Output each entry verbatim and exclude every picture from it.

○ ○ ○ ○ ○

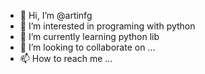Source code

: - 👋 Hi, I’m @artinfg
- 👀 I’m interested in programing with python
- 🌱 I’m currently learning python lib
- 💞️ I’m looking to collaborate on ...
- 📫 How to reach me ...

<!---
artinfg/artinfg is a ✨ special ✨ repository because its `README.md` (this file) appears on your GitHub profile.
You can click the Preview link to take a look at your changes.
--->
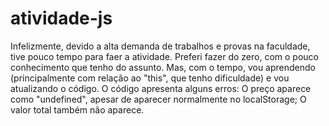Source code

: # atividade-js

Infelizmente, devido a alta demanda de trabalhos e provas na faculdade, tive pouco tempo para faer a atividade. Preferi fazer do zero, com o pouco conhecimento que tenho do assunto. Mas, com o tempo, vou aprendendo (principalmente com relação ao "this", que tenho dificuldade) e vou atualizando o código.
O código apresenta alguns erros:
  O preço aparece como "undefined", apesar de aparecer normalmente no localStorage;
  O valor total também não aparece.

○ ○ ○ ○ ○

_Your solution_.
Source code

: - 👋 Hi, I’m @artinfg
- 👀 I’m interested in programing with python
- 🌱 I’m currently learning python lib
- 💞️ I’m looking to collaborate on ...
- 📫 How to reach me ...

<!---
artinfg/artinfg is a ✨ special ✨ repository because its `README.md` (this file) appears on your GitHub profile.
You can click the Preview link to take a look at your changes.
--->
Source code

: # atividade-js

Infelizmente, devido a alta demanda de trabalhos e provas na faculdade, tive pouco tempo para faer a atividade. Preferi fazer do zero, com o pouco conhecimento que tenho do assunto. Mas, com o tempo, vou aprendendo (principalmente com relação ao "this", que tenho dificuldade) e vou atualizando o código.
O código apresenta alguns erros:
  O preço aparece como "undefined", apesar de aparecer normalmente no localStorage;
  O valor total também não aparece.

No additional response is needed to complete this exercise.